_PROVIDED MATERIAL_
—————
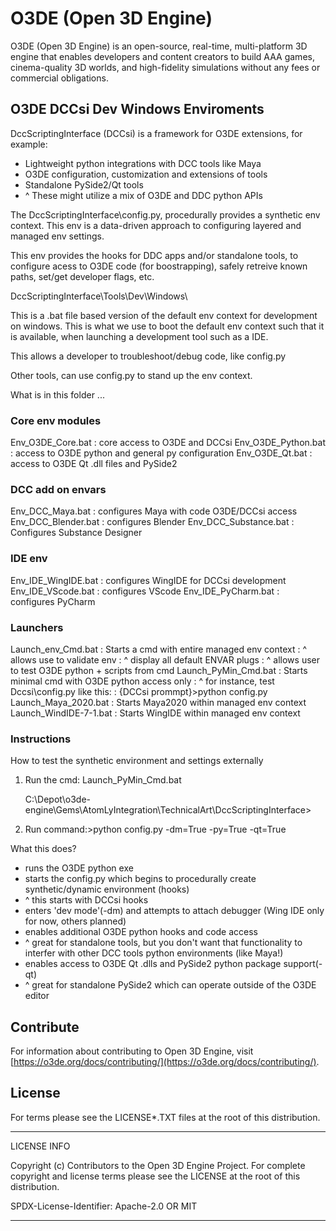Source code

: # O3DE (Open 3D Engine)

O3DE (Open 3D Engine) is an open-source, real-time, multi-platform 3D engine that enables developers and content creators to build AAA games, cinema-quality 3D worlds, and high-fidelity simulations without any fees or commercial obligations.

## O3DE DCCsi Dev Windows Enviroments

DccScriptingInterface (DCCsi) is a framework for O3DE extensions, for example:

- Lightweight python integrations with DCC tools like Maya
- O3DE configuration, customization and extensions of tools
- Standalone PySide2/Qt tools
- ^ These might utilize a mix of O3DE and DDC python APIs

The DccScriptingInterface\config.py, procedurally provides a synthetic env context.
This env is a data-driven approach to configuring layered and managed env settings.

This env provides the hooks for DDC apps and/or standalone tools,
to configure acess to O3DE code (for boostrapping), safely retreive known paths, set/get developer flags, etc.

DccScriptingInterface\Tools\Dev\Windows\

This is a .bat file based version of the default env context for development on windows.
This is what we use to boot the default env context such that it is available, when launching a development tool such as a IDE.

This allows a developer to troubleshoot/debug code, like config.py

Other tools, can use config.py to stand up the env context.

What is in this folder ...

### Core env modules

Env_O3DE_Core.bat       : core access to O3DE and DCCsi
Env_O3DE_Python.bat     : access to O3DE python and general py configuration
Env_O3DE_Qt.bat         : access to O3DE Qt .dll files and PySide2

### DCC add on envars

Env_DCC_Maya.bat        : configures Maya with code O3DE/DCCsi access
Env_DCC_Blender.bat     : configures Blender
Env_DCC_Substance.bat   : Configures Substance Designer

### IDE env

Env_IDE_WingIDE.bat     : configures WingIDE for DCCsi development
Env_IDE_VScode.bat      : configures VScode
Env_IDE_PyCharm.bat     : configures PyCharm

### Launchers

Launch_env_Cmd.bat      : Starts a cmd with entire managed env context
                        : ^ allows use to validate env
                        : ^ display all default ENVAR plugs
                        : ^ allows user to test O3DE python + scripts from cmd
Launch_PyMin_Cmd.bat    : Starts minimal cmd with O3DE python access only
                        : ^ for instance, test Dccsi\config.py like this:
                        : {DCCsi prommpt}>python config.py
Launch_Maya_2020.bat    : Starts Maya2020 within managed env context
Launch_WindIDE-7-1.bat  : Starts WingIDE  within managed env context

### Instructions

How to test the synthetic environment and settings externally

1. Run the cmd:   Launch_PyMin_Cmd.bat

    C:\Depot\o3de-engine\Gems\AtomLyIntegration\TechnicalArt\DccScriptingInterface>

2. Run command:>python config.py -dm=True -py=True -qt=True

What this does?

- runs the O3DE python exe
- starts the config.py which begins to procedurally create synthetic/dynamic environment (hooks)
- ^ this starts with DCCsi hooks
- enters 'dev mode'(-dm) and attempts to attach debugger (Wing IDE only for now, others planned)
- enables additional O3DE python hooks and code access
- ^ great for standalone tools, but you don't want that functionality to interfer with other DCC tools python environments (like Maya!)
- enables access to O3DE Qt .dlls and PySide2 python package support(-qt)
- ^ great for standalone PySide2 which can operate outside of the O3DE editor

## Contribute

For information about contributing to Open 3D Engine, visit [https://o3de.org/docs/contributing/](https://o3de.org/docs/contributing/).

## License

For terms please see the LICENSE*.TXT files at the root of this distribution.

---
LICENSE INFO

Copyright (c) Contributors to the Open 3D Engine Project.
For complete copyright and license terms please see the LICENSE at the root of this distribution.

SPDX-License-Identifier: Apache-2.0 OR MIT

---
—————
In the entries above, find the line with "DccScriptingInterface (DCCsi) is" and the line with "- ^ These might", then set down exactly those two and every line between them, nothing else.

_SOLUTION TO THIS EXERCISE_
DccScriptingInterface (DCCsi) is a framework for O3DE extensions, for example:

- Lightweight python integrations with DCC tools like Maya
- O3DE configuration, customization and extensions of tools
- Standalone PySide2/Qt tools
- ^ These might utilize a mix of O3DE and DDC python APIs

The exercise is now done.